-- Opening Marker --

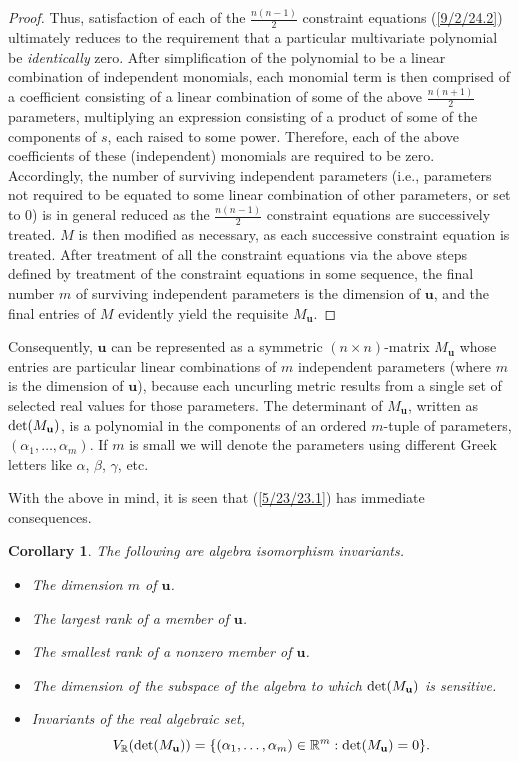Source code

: \documentclass{amsart}
\numberwithin{equation}{section}
\newtheorem{corollary}[theorem]{Corollary}
\theoremstyle{definition}
\numberwithin{theorem}{section}
\begin{document}
\begin{proof}
Thus, satisfaction of each of the $\frac{n(n-1)}{2}$ constraint equations (\ref{9/2/24.2}) ultimately reduces to the requirement that a particular multivariate polynomial be {\it identically} zero.  After simplification of the polynomial to be a linear combination of independent monomials, each monomial term is then comprised of a coefficient consisting of a linear combination of some of the above $\frac{n(n+1)}{2}$ parameters, multiplying an expression consisting of a product of some of the components of $s$, each raised to some power.  Therefore, each of the above coefficients of these (independent) monomials are required to be zero.  Accordingly, the number of surviving independent parameters (i.e., parameters not required to be equated to some linear combination of other parameters, or set to 0) is in general reduced as the $\frac{n(n-1)}{2}$ constraint equations are successively treated.  $M$ is then modified as necessary, as each successive constraint equation is treated.  After treatment of all the constraint equations via the above steps defined by treatment of the constraint equations in some sequence, the final number $m$ of surviving independent parameters is the dimension of $\mathbf{u}$, and the final entries of $M$ evidently yield the requisite $M_\mathbf{u}$.
\end{proof}

Consequently, $\mathbf{u}$ can be represented as a symmetric $(n\times n)$-matrix $M_{\mathbf{u}}$ whose entries are particular linear combinations of $m$ independent parameters (where $m$ is the dimension of $\mathbf{u}$), because each uncurling metric results from a single set of selected real values for those parameters.  The determinant of $M_{\mathbf{u}}$, written as ${\rm det}(M_{\mathbf{u}})$, is a polynomial in the components of an ordered $m$-tuple of parameters, $(\alpha_1,\dots,\alpha_m)$.  If $m$ is small  we will denote the parameters using different Greek letters like $\alpha$, $\beta$, $\gamma$, etc. 

\bigskip

   With the above in mind, it is seen that (\ref{5/23/23.1}) has immediate consequences. 
                 
  \begin{corollary}\label{8/18/23.2} The following are algebra isomorphism invariants. \begin{itemize} \item The dimension $m$ of $\mathbf{u}$.   \item The largest rank  of a member of $\mathbf{u}$.  \item The smallest rank of a nonzero member of $\mathbf{u}$. \item The dimension of the subspace of the algebra to which ${\rm det}(M_{\mathbf{u}})$ is sensitive. \item Invariants of the real algebraic set, \[V_\mathbb{R}({\rm det}(M_{\mathbf{u}})) = \{(\alpha_1,\dots,\alpha_m)\in\mathbb{R}^m: {\rm det}(M_{\mathbf{u}}) = 0 \}.\] \end{itemize} \end{corollary}
  
\end{document}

-- Closing Marker --

For the listing above, state the number of lines that contain the word "section" and nothing more.

2